In a filing with the federal district court in the District of Columbia, Powell argued Dominion's case against her should be dismissed, as "it was clear to reasonable persons" her statements were her own opinions and legal theories. Members of the public, she said, were free to reach their own conclusions about whether Dominion rigged the election against former President Donald Trump, as Powell repeatedly claimed.
"Determining whether a statement is protected involves a two-step inquiry: Is the statement one which can be proved true or false? And would reasonable people conclude that the statement is one of fact, in light of its phrasing, context and the circumstances surrounding its publication," her lawyers told the court. "Analyzed under these factors, and even assuming, arguendo, that each of the statements alleged in the complaint could be proved true or false, no reasonable person would conclude that the statements were truly statements of fact."
Powell further argued her statements are constitutionally protected, in part because they were made in the context of a bitter political debate, and political statements are prone to exaggeration and hyperbole.
The 2020 presidential race, her lawyers said, "was both bitter and controversial," and Powell made her statements "as an attorney-advocate for her preferred candidate and in support of her legal and political positions."

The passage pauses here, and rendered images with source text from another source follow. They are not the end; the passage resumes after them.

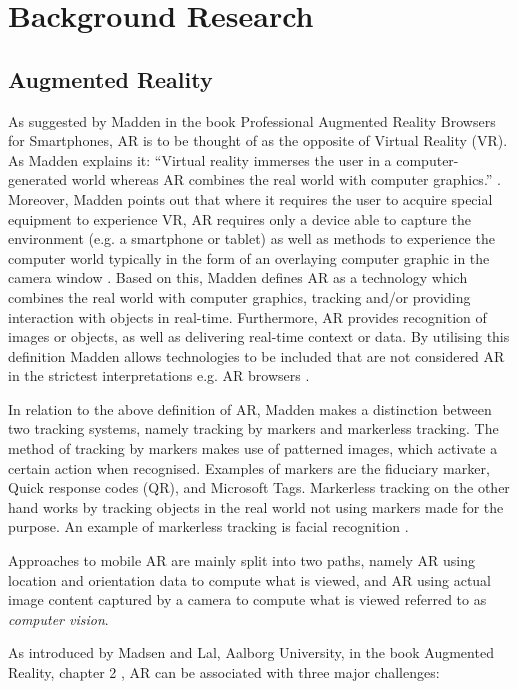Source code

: \chapter{Background Research}\label{ch:backgroundresearch}
\section{Augmented Reality}
As suggested by Madden in the book Professional Augmented Reality Browsers for Smartphones, AR is to be thought of as the opposite of Virtual Reality (VR). As Madden explains it: “Virtual reality immerses the user in a computer-generated world whereas AR combines the real world with computer graphics.” \cite{Madden2011}. Moreover, Madden points out that where it requires the user to acquire special equipment to experience VR, AR requires only a device able to capture the environment (e.g. a smartphone or tablet) as well as methods to experience the computer world typically in the form of an overlaying computer graphic in the camera window \cite{Madden2011}. Based on this, Madden defines AR as a technology which combines the real world with computer graphics, tracking and/or providing interaction with objects in real-time. Furthermore, AR provides recognition of images or objects, as well as delivering real-time context or data. By utilising this definition Madden allows technologies to be included that are not considered AR in the strictest interpretations e.g. AR browsers \cite{Madden2011}.

In relation to the above definition of AR, Madden makes a distinction between two tracking systems, namely tracking by markers and markerless tracking. The method of tracking by markers makes use of patterned images, which activate a certain action when recognised. Examples of markers are the fiduciary marker, Quick response codes (QR), and Microsoft Tags. Markerless tracking on the other hand works by tracking objects in the real world not using markers made for the purpose. An example of markerless tracking is facial recognition \cite{Madden2011}.

Approaches to mobile AR are mainly split into two paths, namely AR using location and orientation data to compute what is viewed, and AR using actual image content captured by a camera to compute what is viewed referred to as \textit{computer vision}.

As introduced by Madsen and Lal, Aalborg University, in the book Augmented Reality, chapter 2 \cite{Lal2010}, AR can be associated with three major challenges:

"Such characterizations of the allegedly defamatory statements further support defendants' position that reasonable people would not accept such statements as fact but view them only as claims that await testing by the courts through the adversary process," she argued, adding "the speech at issue here is not actionable."

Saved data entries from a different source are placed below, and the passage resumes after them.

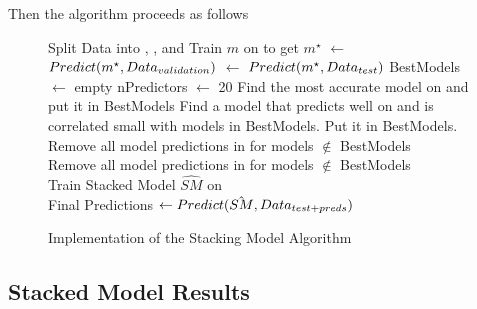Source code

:\documentclass[10pt,a4paper, hidelinks]{article} %
\begin{document}
Then the algorithm proceeds as follows
\begin{figure}[H]
	\centering
	\begin{tcolorbox}
		\begin{algorithmic}
			\State Split Data into \dattrain, \datval, and \dattest
			\State Train $m$ on \dattrain to get $m^{\star}$
			\State \datvaltest $\leftarrow$ $Predict(m^{\star},Data_{validation})$
			\State \dattestpreds $\leftarrow$ $Predict(m^{\star},Data_{test})$
			\EndFor
			\State BestModels $\leftarrow $ empty
			\State nPredictors $\leftarrow$ 20
			\State Find the most accurate model on \datval and \State put it in BestModels
			\Else 
				\State Find a model that predicts well  on \datval \State and is correlated small with models in BestModels.  \State Put it in BestModels.
			\EndIf
			\EndFor
			\State Remove all model predictions in \datvaltest for models $\notin$ BestModels\\
			\State Remove all model predictions in \dattestpreds for models $\notin$ BestModels\\
			\State Train Stacked Model $\hat{SM}$ on \datvaltest\\
			\State Final Predictions $\leftarrow Predict(\hat{SM}, Data_{test + preds}) $
		\end{algorithmic}
	\end{tcolorbox}
\caption{Implementation of the Stacking Model Algorithm}
\end{figure}




\subsection{Stacked Model Results}
\end{document}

In addition to asking the court to dismiss the case, Powell argued the suit shouldn't have been brought in the District of Columbia, but rather the Northern District of Texas, as she resides in Dallas. If the court decides not to toss out the suit, Powell called for it to be moved to Texas.
Dominion, which provides electronic voting machines and software to governments and the U.S. and worldwide, filed its defamation lawsuit against Powell in January and is seeking $1.3 billion in damages. Powell spread conspiracy theories in the wake of the November election that Dominion was involved in a wide-ranging scheme to rig the presidential election, claims that were amplified by Mr. Trump as he unsuccessfully fought to secure a second term in office.
Dominion argued Powell caused the company "unprecedented harm" through her repeated allegations it bribed officials, colluded against Mr. Trump and flipped votes cast for the former president to boost President Biden. Its employees, Dominion argued, were the subject of harassment and threats as Powell's accusations spread among far-right conspiracy theorists.
In addition to Powell, Dominion has filed defamation lawsuits against MyPillow founder and CEO Mike Lindell and Mr. Trump's personal attorney Rudy Giuliani, who also spread unfounded accusations of voter fraud and claimed the company rigged the election.